Marine : C’était pas très beau XD *secoue la tête*

À force d’exercice, j’ai fini par soigner mes écrits, les développer un peu. La narration a pris sa place, les dialogues se sont parés de guillemets et d’incises. Les retours des lecteurs, surtout, m’ont beaucoup aidée, ceux des autres auteurs aussi, car c’est un milieu assez soudé.

Au-delà du style, la fanfiction est un excellent exercice d’imagination. On croise souvent des auteurs qui se targuent d’avoir « toujours eu des histoires plein la tête dès l’enfance ». Je crois personnellement que l’imagination n’est pas innée, mais se travaille comme tout le reste. Avoir des idées peut être plus facile pour certains, mais encore faut-il savoir les exploiter, les développer, les rendre cohérentes.

C’est là que la liberté de la fanfiction est bénéfique. Qu’on se le dise : créer un monde, des personnages, une intrigue, est un exercice ardu. On griffonne, on rature, on s’énerve, on bloque. Personne ne prend un stylo un jour avec les capacités de pondre un Tolkien ou un Martin. La fanfiction a ça de beau qu’elle offre un univers déjà établi, des personnages déjà travaillés et une intrigue qui tient la route. C’est un bel arbre qu’il suffit d’élaguer pour lui donner une forme qui nous convient.

Pour débuter, on peut seulement modifier légèrement l’intrigue : écrire une suite, prendre un point de vue différent, divaguer sur un « et si ça ne s’était pas déroulé ainsi ». Puis on prend des libertés, on ajoute des personnages, ou on change d’univers. Petit à petit, on perfectionne les différents mécanismes et éléments de l’écriture, on copie jusqu’à ne plus avoir besoin du modèle.

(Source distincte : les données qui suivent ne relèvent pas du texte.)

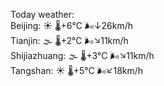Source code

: Today weather:  
Beijing: ☀️ 🌡️+6°C 🌬️↓26km/h  
Tianjin: 🌫  🌡️+2°C 🌬️↘11km/h  
Shijiazhuang: 🌫  🌡️+3°C 🌬️↘11km/h  
Tangshan: ☀️ 🌡️+5°C 🌬️↙18km/h  
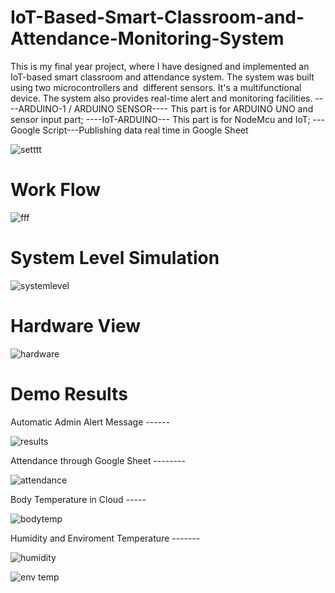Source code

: # IoT-Based-Smart-Classroom-and-Attendance-Monitoring-System
This is my final year project, where I have designed and implemented an IoT-based smart classroom and attendance system. The system was built using two microcontrollers and  different sensors. It's a multifunctional device. The system also provides real-time alert and monitoring facilities.
----ARDUINO-1 / ARDUINO SENSOR---- This part is for ARDUINO UNO and sensor input part;
----IoT-ARDUINO--- This part is for NodeMcu and IoT; 
---Google Script---Publishing data real time in Google Sheet

![setttt](https://github.com/Sanjidrifat/IoT-Based-Smart-Classroom-and-Attendance-Monitoring-System/assets/56880721/4cc64165-97f7-44c3-97b0-7829f52a9173)



# Work Flow

![fff](https://github.com/Sanjidrifat/IoT-Based-Smart-Classroom-and-Attendance-Monitoring-System/assets/56880721/2d79321b-e768-41c0-8ae2-e48a1cef25b0)


# System Level Simulation

![systemlevel](https://github.com/Sanjidrifat/IoT-Based-Smart-Classroom-and-Attendance-Monitoring-System/assets/56880721/3930ce8e-e66a-42c7-8740-880f7055514e)

# Hardware View

![hardware](https://github.com/Sanjidrifat/IoT-Based-Smart-Classroom-and-Attendance-Monitoring-System/assets/56880721/872e4e2c-5c45-4bdc-816d-4cb5542a6e7e)


# Demo Results

Automatic Admin Alert Message ------

![results](https://github.com/Sanjidrifat/IoT-Based-Smart-Classroom-and-Attendance-Monitoring-System/assets/56880721/6ae51c0e-c54f-470f-bc28-df5eead00007)

Attendance through Google Sheet --------

![attendance](https://github.com/Sanjidrifat/IoT-Based-Smart-Classroom-and-Attendance-Monitoring-System/assets/56880721/5570b705-b160-42b1-83f4-3a6a6cb9df4d)

Body Temperature in Cloud -----

![bodytemp](https://github.com/Sanjidrifat/IoT-Based-Smart-Classroom-and-Attendance-Monitoring-System/assets/56880721/24b5c9a3-0941-4a52-b9a6-3b97ad1617e7)

Humidity and Enviroment Temperature -------

![humidity](https://github.com/Sanjidrifat/IoT-Based-Smart-Classroom-and-Attendance-Monitoring-System/assets/56880721/a58cc78a-3d2e-4862-8dc7-ca25a646ba60)

![env temp](https://github.com/Sanjidrifat/IoT-Based-Smart-Classroom-and-Attendance-Monitoring-System/assets/56880721/18082e38-0a40-494d-84d2-b3f62527051f)


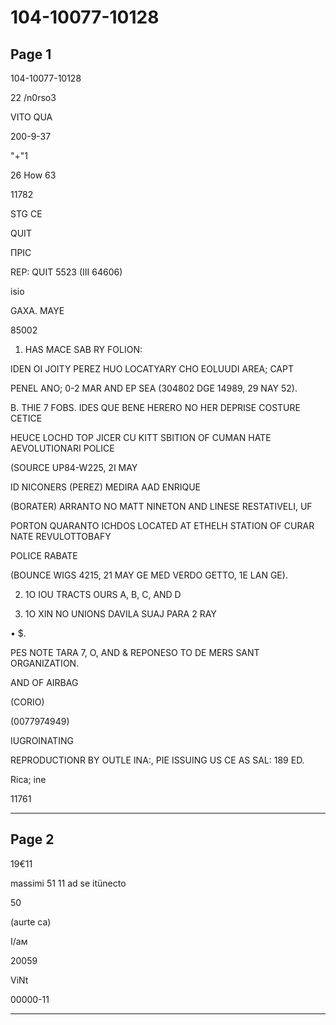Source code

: # 104-10077-10128

## Page 1

104-10077-10128

22 /n0rso3

VITO QUA

200-9-37

"+"1

26 How 63

11782

STG CE

QUIT

ПРІС

REP: QUIT 5523 (III 64606)

isio

GAXA. MAYE

85002

1. HAS MACE SAB RY FOLION:

IDEN OI JOITY PEREZ HUO LOCATYARY CHO EOLUUDI AREA; CAPT

PENEL ANO; 0-2 MAR AND EP SEA (304802 DGE 14989, 29 NAY 52).

B. THIE 7 FOBS. IDES QUE BENE HERERO NO HER DEPRISE COSTURE CETICE

HEUCE LOCHD TOP JICER CU KITT SBITION OF CUMAN HATE AEVOLUTIONARI POLICE

(SOURCE UP84-W225, 2I MAY

ID NICONERS (PEREZ) MEDIRA AAD ENRIQUE

(BORATER) ARRANTO NO MATT NINETON AND LINESE RESTATIVELI, UF

PORTON QUARANTO ICHDOS LOCATED AT ETHELH STATION OF CURAR NATE REVULOTTOBAFY

POLICE RABATE

(BOUNCE WIGS 4215, 21 MAY GE MED VERDO GETTO, 1E LAN GE).

2. 1O IOU TRACTS OURS A, B, C, AND D

3. 1O XIN NO UNIONS DAVILA SUAJ PARA 2 RAY

• $.

PES NOTE TARA 7, O, AND & REPONESO TO DE MERS SANT ORGANIZATION.

AND OF AIRBAG

(CORIO)

(0077974949)

IUGROINATING

REPRODUCTIONR BY OUTLE INA:, PIE ISSUING US CE AS SAL: 189 ED.

Rica; ine

11761

---

## Page 2

19€11

massimi 51 11 ad se itünecto

50

(aurte ca)

I/aм

20059

ViNt

00000-11

---

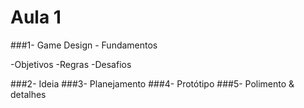 # Aula 1
###1- Game Design - Fundamentos

  -Objetivos
  -Regras
  -Desafios
  
###2- Ideia
###3- Planejamento
###4- Protótipo
###5- Polimento & detalhes
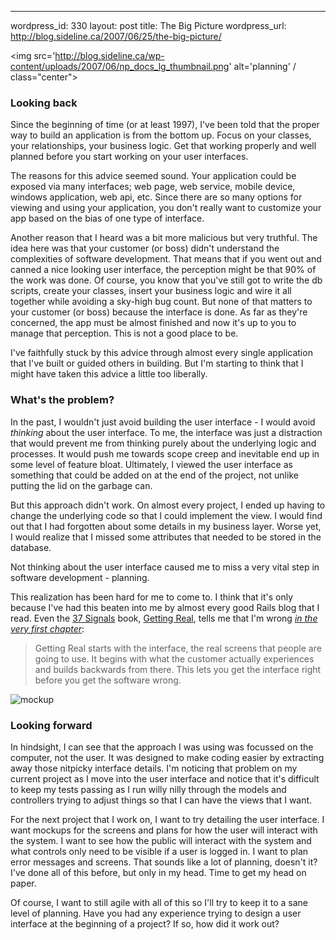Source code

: --- 
wordpress_id: 330
layout: post
title: The Big Picture
wordpress_url: http://blog.sideline.ca/2007/06/25/the-big-picture/

<img src='http://blog.sideline.ca/wp-content/uploads/2007/06/np_docs_lg_thumbnail.png' alt='planning' / class="center">
<h3>Looking back</h3>
<p>Since the beginning of time (or at least 1997), I've been told that the proper way to build an application is from the bottom up.  Focus on your classes, your relationships, your business logic.  Get that working properly and well planned before you start working on your user interfaces.</p>

<p>The reasons for this advice seemed sound.  Your application could be exposed via many interfaces; web page, web service, mobile device, windows application, web api, etc.  Since there are so many options for viewing and using your application, you don't really want to customize your app based on the bias of one type of interface.</p>

<p>Another reason that I heard was a bit more malicious but very truthful.  The idea here was that your customer (or boss) didn't understand the complexities of software development.  That means that if you went out and canned a nice looking user interface, the perception might be that 90% of the work was done.  Of course, you know that you've still got to write the db scripts, create your classes, insert your business logic and wire it all together while avoiding a sky-high bug count.  But none of that matters to your customer (or boss) because the interface is done.  As far as they're concerned, the app must be almost finished and now it's up to you to manage that perception.  This is not a good place to be.</p>

<p>I've faithfully stuck by this advice through almost every single application that I've built or guided others in building.  But I'm starting to think that I might have taken this advice a little too liberally.</p>

<h3>What's the problem?</h3>

<p>In the past, I wouldn't just avoid building the user interface - I would avoid <em>thinking</em> about the user interface.  To me, the interface was just a distraction that would prevent me from thinking purely about the underlying logic and processes.  It would push me towards scope creep and inevitable end up in some level of feature bloat.  Ultimately, I viewed the user interface as something that could be added on at the end of the project, not unlike putting the lid on the garbage can.</p>

<p>But this approach didn't work.  On almost every project, I ended up having to change the underlying code so that I could implement the view.  I would find out that I had forgotten about some details in my business layer.  Worse yet, I would realize that I missed some attributes that needed to be stored in the database.</p>

<p>Not thinking about the user interface caused me to miss a very vital step in software development - planning.</p>

<p>This realization has been hard for me to come to.  I think that it's only because I've had this beaten into me by almost every good Rails blog that I read.  Even the <a href="http://www.37signals.com">37 Signals</a> book, <a href="http://gettingreal.37signals.com/">Getting Real</a>, tells me that I'm wrong <em><a href="http://gettingreal.37signals.com/ch01_What_is_Getting_Real.php">in the very first chapter</a></em>:</p>

<blockquote>
Getting Real starts with the interface, the real screens that people are going to use. It begins with what the customer actually experiences and builds backwards from there. This lets you get the interface right before you get the software wrong.
</blockquote>

<img src='http://blog.sideline.ca/wp-content/uploads/2007/06/fig_1_thumbnail.png' alt='mockup' class="center"/>

<h3>Looking forward</h3>

<p>In hindsight, I can see that the approach I was using was focussed on the computer, not the user.  It was designed to make coding easier by extracting away those nitpicky interface details.  I'm noticing that problem on my current project as I move into the user interface and notice that it's difficult to keep my tests passing as I run willy nilly through the models and controllers trying to adjust things so that I can have the views that I want.</p>

<p>For the next project that I work on, I want to try detailing the user interface.  I want mockups for the screens and plans for how the user will interact with the system.  I want to see how the public will interact with the system and what controls only need to be visible if a user is logged in.  I want to plan error messages and screens.  That sounds like a lot of planning, doesn't it?  I've done all of this before, but only in my head.  Time to get my head on paper.</p>

<p>Of course, I want to still agile with all of this so I'll try to keep it to a sane level of planning.  Have you had any experience trying to design a user interface at the beginning of a project?  If so, how did it work out?</p>
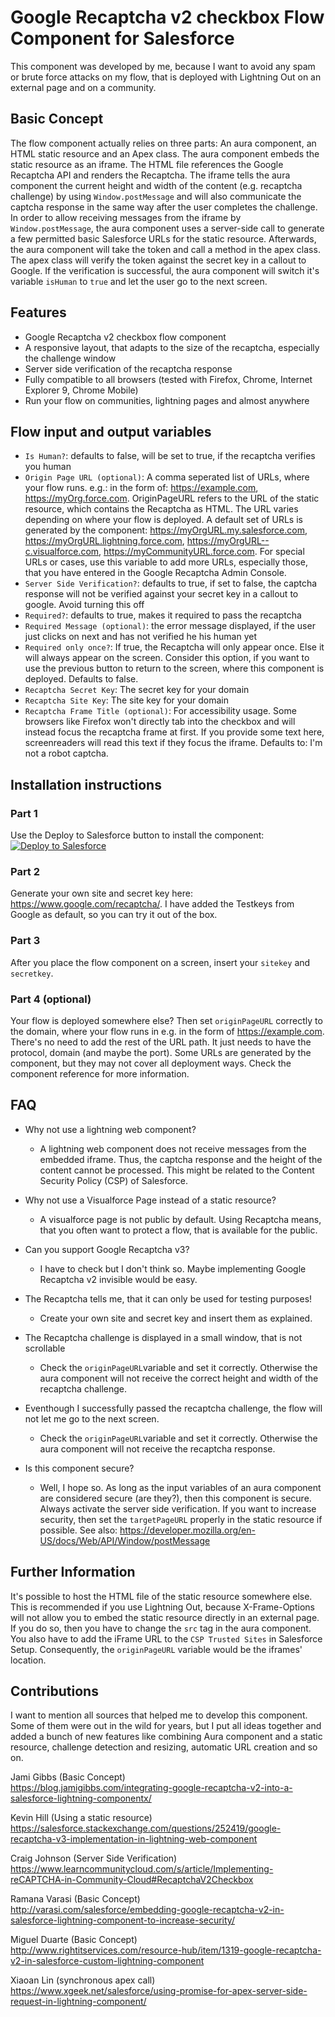 # Google Recaptcha v2 checkbox Flow Component for Salesforce

This component was developed by me, because I want to avoid any spam or brute force attacks on my flow, that is deployed with Lightning Out on an external page and on a community.

## Basic Concept
The flow component actually relies on three parts: An aura component, an HTML static resource and an Apex class. The aura component embeds the static resource as an iframe. The HTML file references the Google Recaptcha API and renders the Recaptcha. The iframe tells the aura component the current height and width of the content (e.g. recaptcha challenge) by using `Window.postMessage` and will also communicate the captcha response in the same way after the user completes the challenge. In order to allow receiving messages from the iframe by `Window.postMessage`, the aura component uses a server-side call to generate a few permitted basic Salesforce URLs for the static resource. Afterwards, the aura component will take the token and call a method in the apex class. The apex class will verify the token against the secret key in a callout to Google. If the verification is successful, the aura component will switch it's variable `isHuman` to `true` and let the user go to the next screen.

## Features

- Google Recaptcha v2 checkbox flow component
- A responsive layout, that adapts to the size of the recaptcha, especially the challenge window
- Server side verification of the recaptcha response
- Fully compatible to all browsers (tested with Firefox, Chrome, Internet Explorer 9, Chrome Mobile)
- Run your flow on communities, lightning pages and almost anywhere

## Flow input and output variables

- `Is Human?`: defaults to false, will be set to true, if the recaptcha verifies you human
- `Origin Page URL (optional)`: A comma seperated list of URLs, where your flow runs. e.g.: in the form of: https://example.com, https://myOrg.force.com. OriginPageURL refers to the URL of the static resource, which contains the Recaptcha as HTML. The URL varies depending on where your flow is deployed. A default set of URLs is generated by the component: https://myOrgURL.my.salesforce.com, https://myOrgURL.lightning.force.com, https://myOrgURL--c.visualforce.com, https://myCommunityURL.force.com. For special URLs or cases, use this variable to add more URLs, especially those, that you have entered in the Google Recaptcha Admin Console.
- `Server Side Verification?`: defaults to true, if set to false, the captcha response will not be verified against your secret key in a callout to google. Avoid turning this off
- `Required?`: defaults to true, makes it required to pass the recaptcha
- `Required Message (optional)`: the error message displayed, if the user just clicks on next and has not verified he his human yet
- `Required only once?`: If true, the Recaptcha will only appear once. Else it will always appear on the screen. Consider this option, if you want to use the previous button to return to the screen, where this component is deployed. Defaults to false.
- `Recaptcha Secret Key`: The secret key for your domain
- `Recaptcha Site Key`: The site key for your domain
- `Recaptcha Frame Title (optional)`: For accessibility usage. Some browsers like Firefox won't directly tab into the checkbox and will instead focus the recaptcha frame at first. If you provide some text here, screenreaders will read this text if they focus the iframe. Defaults to: I'm not a robot captcha.

## Installation instructions

### Part 1
Use the Deploy to Salesforce button to install the component:\
<a href="https://githubsfdeploy.herokuapp.com">
  <img alt="Deploy to Salesforce"
       src="https://raw.githubusercontent.com/afawcett/githubsfdeploy/master/deploy.png">
</a>

### Part 2
Generate your own site and secret key here: https://www.google.com/recaptcha/. I have added the Testkeys from Google as default, so you can try it out of the box.

### Part 3
After you place the flow component on a screen, insert your `sitekey` and `secretkey`.

### Part 4 (optional)
Your flow is deployed somewhere else? Then set `originPageURL` correctly to the domain, where your flow runs in e.g. in the form of https://example.com. There's no need to add the rest of the URL path. It just needs to have the protocol, domain (and maybe the port). Some URLs are generated by the component, but they may not cover all deployment ways. Check the component reference for more information.

## FAQ
- Why not use a lightning web component?
  - A lightning web component does not receive messages from the embedded iframe. Thus, the captcha response and the height of the content cannot be processed. This might be related to the Content Security Policy (CSP) of Salesforce.
  
- Why not use a Visualforce Page instead of a static resource?
  - A visualforce page is not public by default. Using Recaptcha means, that you often want to protect a flow, that is available for the public.

- Can you support Google Recaptcha v3?
  - I have to check but I don't think so. Maybe implementing Google Recaptcha v2 invisible would be easy.

- The Recaptcha tells me, that it can only be used for testing purposes!
  - Create your own site and secret key and insert them as explained.

- The Recaptcha challenge is displayed in a small window, that is not scrollable
  - Check the `originPageURL`variable and set it correctly. Otherwise the aura component will not receive the correct height and width of the recaptcha challenge.

- Eventhough I successfully passed the recaptcha challenge, the flow will not let me go to the next screen.
  - Check the `originPageURL`variable and set it correctly. Otherwise the aura component will not receive the recaptcha response.

- Is this component secure?
  - Well, I hope so. As long as the input variables of an aura component are considered secure (are they?), then this component is secure. Always activate the server side verification. If you want to increase security, then set the `targetPageURL` properly in the static resource if possible. See also: https://developer.mozilla.org/en-US/docs/Web/API/Window/postMessage

## Further Information
It's possible to host the HTML file of the static resource somewhere else. This is recommended if you use Lightning Out, because X-Frame-Options will not allow you to embed the static resource directly in an external page. If you do so, then you have to change the `src` tag in the aura component. You also have to add the iFrame URL to the `CSP Trusted Sites` in Salesforce Setup. Consequently, the `originPageURL` variable would be the iframes' location.

## Contributions

I want to mention all sources that helped me to develop this component. Some of them were out in the wild for years, but I put all ideas together and added a bunch of new features like combining Aura component and a static resource, challenge detection and resizing, automatic URL creation and so on.

Jami Gibbs (Basic Concept)\
https://blog.jamigibbs.com/integrating-google-recaptcha-v2-into-a-salesforce-lightning-componentx/

Kevin Hill (Using a static resource)\
https://salesforce.stackexchange.com/questions/252419/google-recaptcha-v3-implementation-in-lightning-web-component

Craig Johnson (Server Side Verification)\
https://www.learncommunitycloud.com/s/article/Implementing-reCAPTCHA-in-Community-Cloud#RecaptchaV2Checkbox

Ramana Varasi (Basic Concept)\
http://varasi.com/salesforce/embedding-google-recaptcha-v2-in-salesforce-lightning-component-to-increase-security/

Miguel Duarte (Basic Concept)\
http://www.rightitservices.com/resource-hub/item/1319-google-recaptcha-v2-in-salesforce-custom-lightning-component

Xiaoan Lin (synchronous apex call)\
https://www.xgeek.net/salesforce/using-promise-for-apex-server-side-request-in-lightning-component/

Et un jour, on finit par se lancer dans l’écrit original. Il ne sera pas parfait, il ressemblera encore beaucoup à des œuvres existantes dans tous les codes et thèmes qu’il abordera. Mais il évoluera lui aussi pour prendre une identité propre. Et tout le chemin parcouru n’aura pas été vain.

Quel rapport avec l’Attelage ?

Aucun, me direz-vous. Et pourtant ! Plusieurs Attelés sont passés par la fanfiction. Moi-même, bien sûr, mais aussi Maxime, Marion et Chimène.

De plus, en dépit des écrits souvent peu qualitatifs que l’on peut rencontrer dans la fanfiction, tout n’est pas à jeter dans ce système, bien au contraire.

Le contact avec le lectorat, tout d’abord, est une valeur que nous partageons. Si nous écrivons, après tout, c’est afin de partager nos histoires avec vous. Vos avis nous tiennent à cœur et nous permettent de progresser en mettant le doigt sur les éléments qui ne fonctionnent pas.

Les publications épisodiques sont également une démarche que nous avons décidé d’adopter. C’est une décision qui va de pair avec l’envie de contact avec le lecteur. L’histoire s’écrit ainsi avec vous, pour vous, grâce à vous.

Chez l’Attelage comme dans les fanfictions, ce sont les échanges et l’envie de communauté qui nous définissent. Alors il n’y a pas à rougir de ses premières expériences : il faut les chérir et en tirer des leçons qui permettront le progrès vers un résultat à la hauteur de nos attentes.